Betaine aldehyde dehydrogenase (BADH) activity might be crucial for the growth of the human pathogen Pseudomonas aeruginosa under conditions of infection and therefore appears to be a suitable target for antimicrobial agents. As a first step in the search for BADH inhibitors, we have tested the effects of the known aldehyde dehydrogenase inhibitor disulfiram (DSF) on the activity of P. aeruginosa and Amaranthus hypochondriacus (amaranth) leaf BADHs. DSF totally inactivated both enzymes in a time- and dose-dependent manner. In the case of the Pseudomonas enzyme, inactivation kinetics were monophasic with a second-order inactivation rate constant at pH 6.9 of 4.9±0.4 M −1 s −1, whereas the plant enzyme was inactivated in a biphasic process with second-order inactivation rate constants at pH 7.5 of 6.8±0.6 and 0.33±0.04 M −1 s −1. At pH 8.8, the second-order rate constants for inactivation of the bacterial enzyme was 1×10 3 M −1 s −1, which compare well with that reported for human liver mitochondrial aldehyde dehydrogenase (ALDH2), the target of DSF inhibition in the aversion therapy of alcoholism. Both BADHs were inactivated faster in the presence of NAD(P) + than in its absence, whereas NAD(P)H and betaine aldehyde protected the bacterial, but increased the inactivation rate of the plant enzyme. The inactivated enzymes were reactivated by dithiothreitol, but not by a high concentration of the physiological reductant glutathione.
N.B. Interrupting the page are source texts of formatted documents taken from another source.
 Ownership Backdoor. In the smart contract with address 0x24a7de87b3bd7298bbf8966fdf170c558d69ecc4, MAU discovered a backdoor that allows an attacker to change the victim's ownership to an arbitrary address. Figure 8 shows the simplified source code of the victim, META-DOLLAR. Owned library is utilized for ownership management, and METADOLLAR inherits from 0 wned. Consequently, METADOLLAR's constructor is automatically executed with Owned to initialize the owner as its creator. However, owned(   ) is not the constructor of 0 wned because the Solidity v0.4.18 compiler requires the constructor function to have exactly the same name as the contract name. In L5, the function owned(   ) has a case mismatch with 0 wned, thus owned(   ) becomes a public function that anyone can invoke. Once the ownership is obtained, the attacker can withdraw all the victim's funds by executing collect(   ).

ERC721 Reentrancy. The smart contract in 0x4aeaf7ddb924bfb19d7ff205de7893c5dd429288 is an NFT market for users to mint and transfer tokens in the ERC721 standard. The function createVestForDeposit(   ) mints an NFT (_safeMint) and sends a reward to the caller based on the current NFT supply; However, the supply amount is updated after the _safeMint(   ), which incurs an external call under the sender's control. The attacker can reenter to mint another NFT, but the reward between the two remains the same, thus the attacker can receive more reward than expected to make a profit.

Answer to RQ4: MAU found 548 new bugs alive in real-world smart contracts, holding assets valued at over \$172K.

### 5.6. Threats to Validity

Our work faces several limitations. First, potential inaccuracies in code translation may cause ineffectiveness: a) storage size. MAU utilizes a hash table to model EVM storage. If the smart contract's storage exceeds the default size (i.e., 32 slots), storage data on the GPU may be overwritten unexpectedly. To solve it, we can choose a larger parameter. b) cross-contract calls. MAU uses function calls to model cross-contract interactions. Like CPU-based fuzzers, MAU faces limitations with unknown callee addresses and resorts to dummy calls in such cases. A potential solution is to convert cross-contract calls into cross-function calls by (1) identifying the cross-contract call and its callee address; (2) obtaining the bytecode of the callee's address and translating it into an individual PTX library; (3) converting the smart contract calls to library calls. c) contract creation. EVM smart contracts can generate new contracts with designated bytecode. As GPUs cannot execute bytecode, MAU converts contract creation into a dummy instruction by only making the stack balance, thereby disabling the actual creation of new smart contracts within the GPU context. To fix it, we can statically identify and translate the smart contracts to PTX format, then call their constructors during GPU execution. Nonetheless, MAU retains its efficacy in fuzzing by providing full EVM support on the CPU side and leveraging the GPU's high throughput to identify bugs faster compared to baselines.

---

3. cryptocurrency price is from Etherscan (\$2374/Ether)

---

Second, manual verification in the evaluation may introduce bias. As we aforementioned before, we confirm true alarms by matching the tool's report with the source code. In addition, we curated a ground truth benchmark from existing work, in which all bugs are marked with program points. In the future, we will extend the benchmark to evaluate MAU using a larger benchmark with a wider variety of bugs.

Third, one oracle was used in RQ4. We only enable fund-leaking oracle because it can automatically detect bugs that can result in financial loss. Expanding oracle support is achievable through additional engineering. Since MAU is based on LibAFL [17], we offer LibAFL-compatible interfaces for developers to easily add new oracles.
The high in vitro sensitivity of the Pseudomonas BADH to DSF, particularly in the presence of NAD(P) +, together with the lack of reversibility of DSF modification by glutathione, makes this inhibitor a potential antimicrobial agent and suggests that it might be worth testing its effects and those of its metabolites in vivo, under culture conditions in which the activity of BADH is required for growth of the bacteria.